Syllabi are for course approval and reference only. Students will receive up-to-date syllabi when their courses begin.

After completing Intensive German and The Social Nature of Technology, engineering and science students will enroll in three technical elective courses taught in English and continue to take German.

Students also participate in field trips to research institutions, technical museums, and companies to gain insight into the history, the present, and the future of engineering technologies. All courses are taught in English.

Required Courses

Students enroll in the following two courses. (Students who have studied German previously can enroll in a four-credit language class at the advanced beginner to intermediate levels, according to placement test results.) Each course carries four credits.

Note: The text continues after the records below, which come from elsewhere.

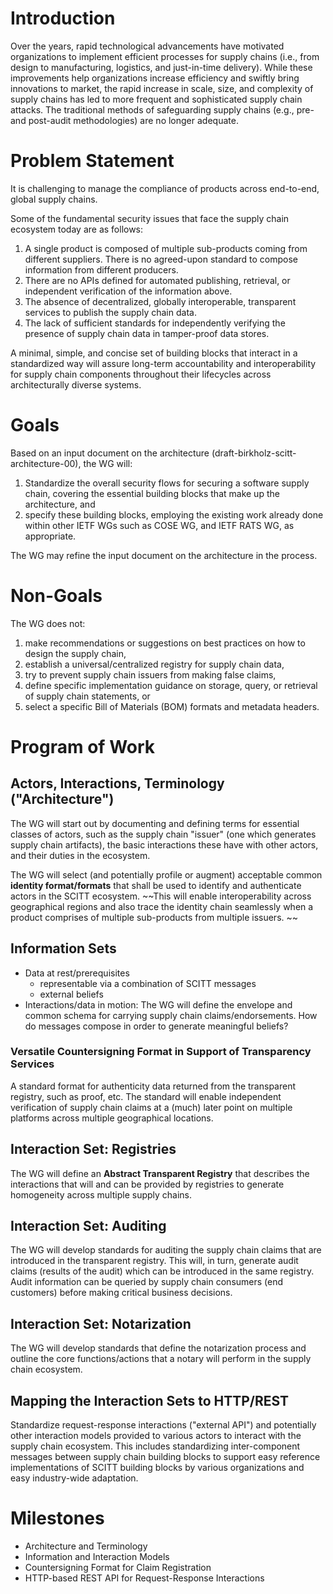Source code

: Introduction
============
Over the years, rapid technological advancements have motivated organizations to implement efficient processes for supply chains (i.e., from design to manufacturing, logistics, and just-in-time delivery).
While these improvements help organizations increase efficiency and swiftly bring innovations to market, the rapid increase in scale, size, and complexity of supply chains has led to more frequent and sophisticated supply chain attacks.
The traditional methods of safeguarding supply chains (e.g., pre- and post-audit methodologies) are no longer adequate.

Problem Statement
=================
It is challenging to manage the compliance of products across end-to-end, global supply chains. 

Some of the fundamental security issues that face the supply chain ecosystem today are as follows:

1. A single product is composed of multiple sub-products coming from different suppliers. There is no agreed-upon standard to compose information from different producers.
2. There are no APIs defined for automated publishing, retrieval, or independent verification of the information above.
3. The absence of decentralized, globally interoperable, transparent services to publish the supply chain data.
4. The lack of sufficient standards for independently verifying the presence of supply chain data in tamper-proof data stores.

A minimal, simple, and concise set of building blocks that interact in a standardized way will assure long-term accountability and interoperability for supply chain components throughout their lifecycles across architecturally diverse systems.

Goals
=====
Based on an input document on the architecture (draft-birkholz-scitt-architecture-00), the WG will:

1. Standardize the overall security flows for securing a software supply chain, covering the essential building blocks that make up the architecture, and
2. specify these building blocks, employing the existing work already done within other IETF WGs such as COSE WG, and IETF RATS WG, as appropriate.

The WG may refine the input document on the architecture in the process.

Non-Goals
=========
The WG does not:

1. make recommendations or suggestions on best practices on how to design the supply chain,
2. establish a universal/centralized registry for supply chain data,
3. try to prevent supply chain issuers from making false claims,
4. define specific implementation guidance on storage, query, or retrieval of supply chain statements, or
5. select a specific Bill of Materials (BOM) formats and metadata headers.

Program of Work
===============

## Actors, Interactions, Terminology ("Architecture")

The WG will start out by documenting and defining terms for essential classes of actors, such as the supply chain "issuer" (one which generates supply chain artifacts), the basic interactions these have with other actors, and their duties in the ecosystem.

The WG will select (and potentially profile or augment) acceptable common **identity format/formats** that shall be used to identify and authenticate actors in the SCITT ecosystem. ~~This will enable interoperability across geographical regions and also trace the identity chain seamlessly when a product comprises of multiple sub-products from multiple issuers. ~~

## Information Sets

* Data at rest/prerequisites
    * representable via a combination of SCITT messages
    * external beliefs
* Interactions/data in motion: The WG will define the envelope and common schema for carrying supply chain claims/endorsements.  How do messages compose in order to generate meaningful beliefs?

### Versatile Countersigning Format in Support of Transparency Services

A standard format for authenticity data returned from the transparent registry, such as proof, etc. The standard will enable independent verification of supply chain claims at a (much) later point on multiple platforms across multiple geographical locations.

## Interaction Set: Registries

The WG will define an **Abstract Transparent Registry** that describes the interactions that will and can be provided by registries to generate homogeneity across multiple supply chains.

## Interaction Set: Auditing

The WG will develop standards for auditing the supply chain claims that are introduced in the transparent registry. This will, in turn, generate audit claims (results of the audit) which can be introduced in the same registry. Audit information can be queried by supply chain consumers (end customers) before making critical business decisions.

## Interaction Set: Notarization

The WG will develop standards that define the notarization process and outline the core functions/actions that a notary will perform in the supply chain ecosystem.

## Mapping the Interaction Sets to HTTP/REST

Standardize request-response interactions ("external API") and potentially other interaction models provided to various actors to interact with the supply chain ecosystem. This includes standardizing inter-component messages between supply chain building blocks to support easy reference implementations of SCITT building blocks by various organizations and easy industry-wide adaptation.

Milestones
==========
* Architecture and Terminology
* Information and Interaction Models
* Countersigning Format for Claim Registration
* HTTP-based REST API for Request-Response Interactions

CAS LG 113 Intensive Beginning German
Part I: Eight-week intensive German course for beginners or according to placement test results. Introduction to grammar, vocabulary, and structure of German, emphasizing the basic communication skills: listening, speaking, reading, and writing. Part II: Continuation of the study and practice of speaking, writing, listening, and reading German. Includes conversational dialogues, reading of short texts, grammar sessions, and compositions. Meets two hours a week for the remainder of the semester. 4 cr. Syllabus

CAS SO 315: The Social Nature of Technology
The course provides insights in the historical, cultural and social dimensions of technological development in Germany. It combines excursions to relevant facilities of the production, use and exposition of technological innovations with lectures and seminars on the relations between technology, innovations and industrialization in Germany. The course will be organized on the basis of excursions and seminars prepared by the students and lectures given by the instructor or guest lecturers. During the project part of the course, students are to prepare a dossier reflecting their experiences and insights gained during the excursion. Students´ work will be used as a basis for the lectures/seminars in the seminar part of the course. Syllabus

Part I: Field trips to designated museums, companies, and research institutions (once a week for six weeks).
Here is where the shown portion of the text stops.